Here's the thing, and if this is cheating, I don't care: I have two children, who would also technically qualify for simplified naturalization as they are my natural born children and therefore also descendants of Hungarians.  Could my children (ages 7 and 5) apply for naturalization, and then I somehow become naturalized after my children do? 

I'm only thinking this way because I am terrified of being humiliated while speaking my basic Hungarian in front of what I imagine to be a firing squad of people who want to deny what I feel my family deserves.  My heritage is very important to me, and I want it to be important to my children as well.  Hungarian is quite intimidating.

If anyone has any insight to this, please share. 
Thank you :)

Hello.  Similar case. You have to learn basic intermediate as well as your children.  No way around it. They can't pass onto parent.
3 months of study re memorizing your CV is a great start.  Your comment re history etc not applicable for simplified naturalization.

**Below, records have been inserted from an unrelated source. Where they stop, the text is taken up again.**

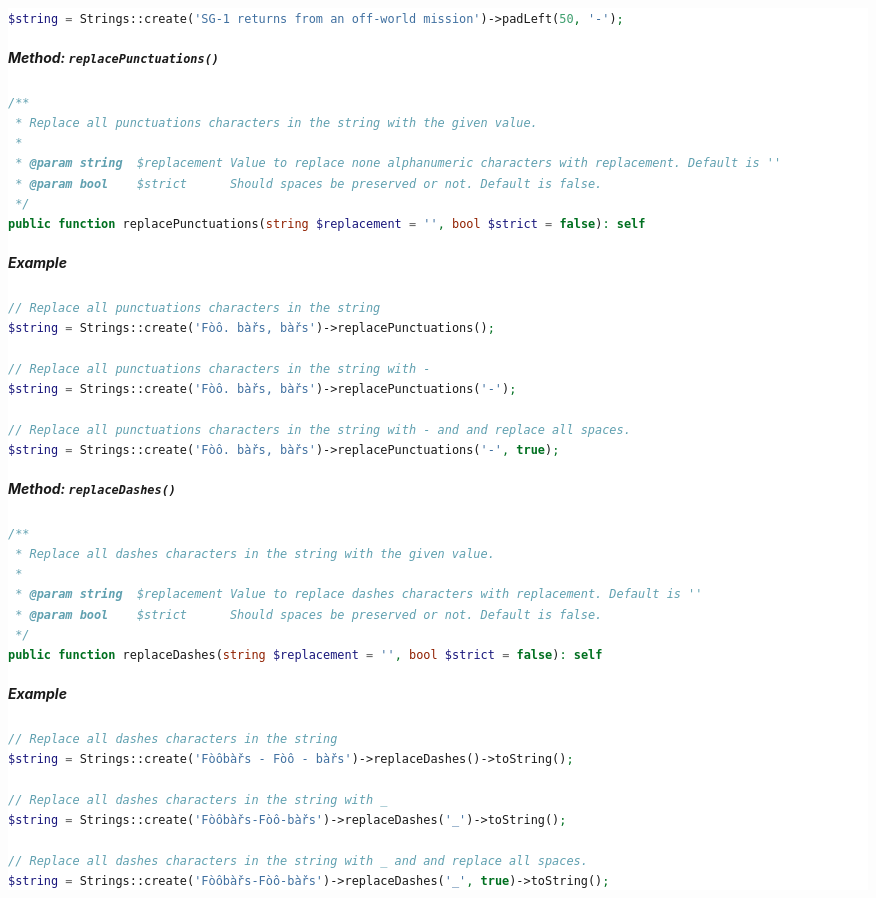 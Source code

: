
 ```php
$string = Strings::create('SG-1 returns from an off-world mission')->padLeft(50, '-');
```

##### <a name="strings_replacePunctuations"></a> Method: `replacePunctuations()`

```php
/**
 * Replace all punctuations characters in the string with the given value.
 *
 * @param string  $replacement Value to replace none alphanumeric characters with replacement. Default is ''
 * @param bool    $strict      Should spaces be preserved or not. Default is false.
 */
public function replacePunctuations(string $replacement = '', bool $strict = false): self
```

##### Example

```php
// Replace all punctuations characters in the string
$string = Strings::create('Fòô. bàřs, bàřs')->replacePunctuations();

// Replace all punctuations characters in the string with -
$string = Strings::create('Fòô. bàřs, bàřs')->replacePunctuations('-');

// Replace all punctuations characters in the string with - and and replace all spaces.
$string = Strings::create('Fòô. bàřs, bàřs')->replacePunctuations('-', true);
```

##### <a name="strings_replaceDashes"></a> Method: `replaceDashes()`

```php
/**
 * Replace all dashes characters in the string with the given value.
 *
 * @param string  $replacement Value to replace dashes characters with replacement. Default is ''
 * @param bool    $strict      Should spaces be preserved or not. Default is false.
 */
public function replaceDashes(string $replacement = '', bool $strict = false): self
```

##### Example

```php
// Replace all dashes characters in the string
$string = Strings::create('Fòôbàřs - Fòô - bàřs')->replaceDashes()->toString();

// Replace all dashes characters in the string with _
$string = Strings::create('Fòôbàřs-Fòô-bàřs')->replaceDashes('_')->toString();

// Replace all dashes characters in the string with _ and and replace all spaces.
$string = Strings::create('Fòôbàřs-Fòô-bàřs')->replaceDashes('_', true)->toString();
```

Don't confuse naturalization vs simplified naturalization.

Not sure what country you are now a citizen of. I am an American and my husband and son are both HU citizens. Husband born in Hungary and son became a citizen around 20 years ago.
it not matter when I was applying for a resident permit to live in HU with my husband of nearly 40 years.
You can not get citizenship through your children.
My grandmother was born in 1898 in Austria -Hungary, later became part of Poland where my father was born.
I have second cousins and a great aunt who are HU citizen, so and husband who are HU citizens but I was still given 90 days to leave HU. Finally worked out they found papers at immigration that were misfiled.
There is no way I want to be a HU citizen, just want the right to live with my husband since he wanted to come home.
Ok, now, 5 year  resident permit, not sure if they will throw me out when it expires or what.
They do not seem to like Americans much at immigration services in Budapest.
They way they handled my papers at immigration  in Budapest I could of easily been given 90 days to leave my family, they do not care about breaking up families, just want the proper papers.

Marilyn Tassy wrote:

......
You can not get citizenship through your children.
....


I think that is possible in HU  but I think the child has to be a minor.   


I could get HU citizenship myself through being married to a HU citizen and passing the language test. But I've never bothered I cannot see what advantage it would be for me.  Might even be a disadvantage.

Marilyn Tassy wrote:

Ok, now, 5 year  resident permit, not sure if they will throw me out when it expires or what.
They do not seem to like Americans much at immigration services in Budapest.


Irrelevant. EU law is very specific about when a family reunification can be blocked or denied, and simply "not liking" the country of origin of the applicant is not a valid option for refusal.

Marilyn Tassy wrote:

They way they handled my papers at immigration  in Budapest I could of easily been given 90 days to leave my family, they do not care about breaking up families, just want the proper papers.


If you filed all the paperwork on time, that is the moment I would call my attorney. And why, for a few hundred dollars, it is worth having a local attorney do this work for you. Do not try to navigate the local bureaucracy yourself.